▸ TASK GOAL:
Scan the material below for the word "defines", then copy every line in which it appears.

▸ EXTRACTED MATERIAL:
------------

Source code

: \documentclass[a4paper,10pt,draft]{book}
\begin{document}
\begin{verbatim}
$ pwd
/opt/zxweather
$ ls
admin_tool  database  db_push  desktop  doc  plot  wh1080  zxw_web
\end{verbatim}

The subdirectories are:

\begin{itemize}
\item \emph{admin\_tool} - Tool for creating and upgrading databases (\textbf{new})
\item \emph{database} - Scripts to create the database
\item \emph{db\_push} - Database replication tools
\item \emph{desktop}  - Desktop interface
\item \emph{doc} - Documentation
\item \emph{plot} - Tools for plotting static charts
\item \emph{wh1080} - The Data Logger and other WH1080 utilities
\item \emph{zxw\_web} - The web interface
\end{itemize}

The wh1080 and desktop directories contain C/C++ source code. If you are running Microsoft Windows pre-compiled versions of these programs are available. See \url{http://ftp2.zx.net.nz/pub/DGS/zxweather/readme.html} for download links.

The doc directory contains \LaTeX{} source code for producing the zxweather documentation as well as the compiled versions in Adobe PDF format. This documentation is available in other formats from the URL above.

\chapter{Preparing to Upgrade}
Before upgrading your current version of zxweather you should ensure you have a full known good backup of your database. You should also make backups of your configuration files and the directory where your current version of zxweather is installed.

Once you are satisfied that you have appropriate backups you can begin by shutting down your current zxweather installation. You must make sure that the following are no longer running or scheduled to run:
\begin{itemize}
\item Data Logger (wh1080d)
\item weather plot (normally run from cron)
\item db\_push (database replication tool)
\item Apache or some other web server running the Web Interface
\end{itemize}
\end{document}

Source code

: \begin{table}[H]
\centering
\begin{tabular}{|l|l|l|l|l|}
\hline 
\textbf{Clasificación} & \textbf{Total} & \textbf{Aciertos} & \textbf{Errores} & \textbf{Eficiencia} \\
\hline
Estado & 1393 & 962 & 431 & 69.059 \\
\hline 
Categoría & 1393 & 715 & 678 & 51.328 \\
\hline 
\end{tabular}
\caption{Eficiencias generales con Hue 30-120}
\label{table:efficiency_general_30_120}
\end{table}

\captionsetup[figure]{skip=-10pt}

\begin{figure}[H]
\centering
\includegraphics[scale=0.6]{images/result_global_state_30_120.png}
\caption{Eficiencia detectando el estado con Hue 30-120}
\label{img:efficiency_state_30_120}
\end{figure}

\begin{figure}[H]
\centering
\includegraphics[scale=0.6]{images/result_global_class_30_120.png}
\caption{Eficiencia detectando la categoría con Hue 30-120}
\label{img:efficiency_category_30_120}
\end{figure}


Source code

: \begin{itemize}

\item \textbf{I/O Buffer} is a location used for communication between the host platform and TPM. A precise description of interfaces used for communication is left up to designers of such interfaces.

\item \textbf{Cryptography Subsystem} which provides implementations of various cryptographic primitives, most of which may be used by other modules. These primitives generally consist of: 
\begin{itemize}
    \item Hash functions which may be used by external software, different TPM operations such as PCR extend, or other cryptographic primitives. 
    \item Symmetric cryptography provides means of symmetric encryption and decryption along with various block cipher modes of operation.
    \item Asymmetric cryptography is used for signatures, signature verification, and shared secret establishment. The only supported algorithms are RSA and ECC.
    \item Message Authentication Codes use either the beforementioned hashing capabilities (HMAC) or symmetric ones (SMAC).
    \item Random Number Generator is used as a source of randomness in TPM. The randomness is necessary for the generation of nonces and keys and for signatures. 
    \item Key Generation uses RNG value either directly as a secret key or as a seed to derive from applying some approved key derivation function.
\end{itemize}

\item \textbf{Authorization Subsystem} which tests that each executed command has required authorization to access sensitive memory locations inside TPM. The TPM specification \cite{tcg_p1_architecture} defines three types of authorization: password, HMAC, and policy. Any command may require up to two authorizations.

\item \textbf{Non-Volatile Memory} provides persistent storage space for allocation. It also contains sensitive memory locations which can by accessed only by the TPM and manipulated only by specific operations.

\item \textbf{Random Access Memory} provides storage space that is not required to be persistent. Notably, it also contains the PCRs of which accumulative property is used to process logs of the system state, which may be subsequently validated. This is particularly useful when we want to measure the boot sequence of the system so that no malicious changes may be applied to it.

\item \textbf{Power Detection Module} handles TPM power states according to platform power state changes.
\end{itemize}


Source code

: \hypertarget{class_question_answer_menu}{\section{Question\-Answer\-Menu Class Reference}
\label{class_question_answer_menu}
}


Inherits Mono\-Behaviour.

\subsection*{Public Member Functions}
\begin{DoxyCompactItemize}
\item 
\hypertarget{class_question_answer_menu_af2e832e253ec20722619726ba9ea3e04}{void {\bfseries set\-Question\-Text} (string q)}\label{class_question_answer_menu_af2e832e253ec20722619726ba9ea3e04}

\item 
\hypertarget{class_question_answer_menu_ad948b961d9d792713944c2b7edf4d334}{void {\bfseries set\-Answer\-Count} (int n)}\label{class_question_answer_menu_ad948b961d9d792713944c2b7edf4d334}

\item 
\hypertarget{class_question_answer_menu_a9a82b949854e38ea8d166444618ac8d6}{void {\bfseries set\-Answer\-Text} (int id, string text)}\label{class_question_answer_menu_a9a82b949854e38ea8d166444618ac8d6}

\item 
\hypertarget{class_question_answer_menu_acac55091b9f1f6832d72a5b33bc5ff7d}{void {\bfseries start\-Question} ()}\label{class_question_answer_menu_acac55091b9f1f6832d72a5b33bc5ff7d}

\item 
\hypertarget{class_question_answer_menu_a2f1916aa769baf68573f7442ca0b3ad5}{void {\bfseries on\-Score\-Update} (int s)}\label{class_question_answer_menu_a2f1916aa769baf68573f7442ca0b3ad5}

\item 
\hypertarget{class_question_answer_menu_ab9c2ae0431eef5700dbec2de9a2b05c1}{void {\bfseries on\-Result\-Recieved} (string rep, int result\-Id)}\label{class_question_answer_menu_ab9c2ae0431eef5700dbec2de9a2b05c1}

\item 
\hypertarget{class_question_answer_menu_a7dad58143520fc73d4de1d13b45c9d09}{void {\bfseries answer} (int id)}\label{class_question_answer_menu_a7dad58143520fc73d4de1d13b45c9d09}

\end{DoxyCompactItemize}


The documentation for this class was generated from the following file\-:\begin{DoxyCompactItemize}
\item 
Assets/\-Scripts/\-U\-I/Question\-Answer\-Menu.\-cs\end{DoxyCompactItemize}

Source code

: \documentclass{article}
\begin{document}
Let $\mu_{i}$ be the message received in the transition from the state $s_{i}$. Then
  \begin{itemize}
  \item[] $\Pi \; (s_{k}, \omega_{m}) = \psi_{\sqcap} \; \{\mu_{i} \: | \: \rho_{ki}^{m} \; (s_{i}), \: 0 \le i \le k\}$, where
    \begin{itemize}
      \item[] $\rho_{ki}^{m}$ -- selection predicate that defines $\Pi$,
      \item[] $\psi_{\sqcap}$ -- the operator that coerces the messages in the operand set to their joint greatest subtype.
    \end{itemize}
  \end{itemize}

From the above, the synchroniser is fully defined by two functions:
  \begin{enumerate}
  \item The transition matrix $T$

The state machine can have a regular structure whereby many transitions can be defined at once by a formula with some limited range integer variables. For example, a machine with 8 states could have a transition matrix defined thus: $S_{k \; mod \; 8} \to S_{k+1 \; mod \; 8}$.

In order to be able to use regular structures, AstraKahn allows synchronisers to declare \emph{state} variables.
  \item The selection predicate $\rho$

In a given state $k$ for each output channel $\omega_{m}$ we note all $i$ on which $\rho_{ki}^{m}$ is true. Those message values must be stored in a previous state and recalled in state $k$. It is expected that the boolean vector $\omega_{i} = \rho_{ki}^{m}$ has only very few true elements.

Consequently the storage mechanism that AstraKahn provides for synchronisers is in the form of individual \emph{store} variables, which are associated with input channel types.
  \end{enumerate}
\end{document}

------------

▸ RESPONSE TO THIS EXERCISE:
\item \textbf{Authorization Subsystem} which tests that each executed command has required authorization to access sensitive memory locations inside TPM. The TPM specification \cite{tcg_p1_architecture} defines three types of authorization: password, HMAC, and policy. Any command may require up to two authorizations.
      \item[] $\rho_{ki}^{m}$ -- selection predicate that defines $\Pi$,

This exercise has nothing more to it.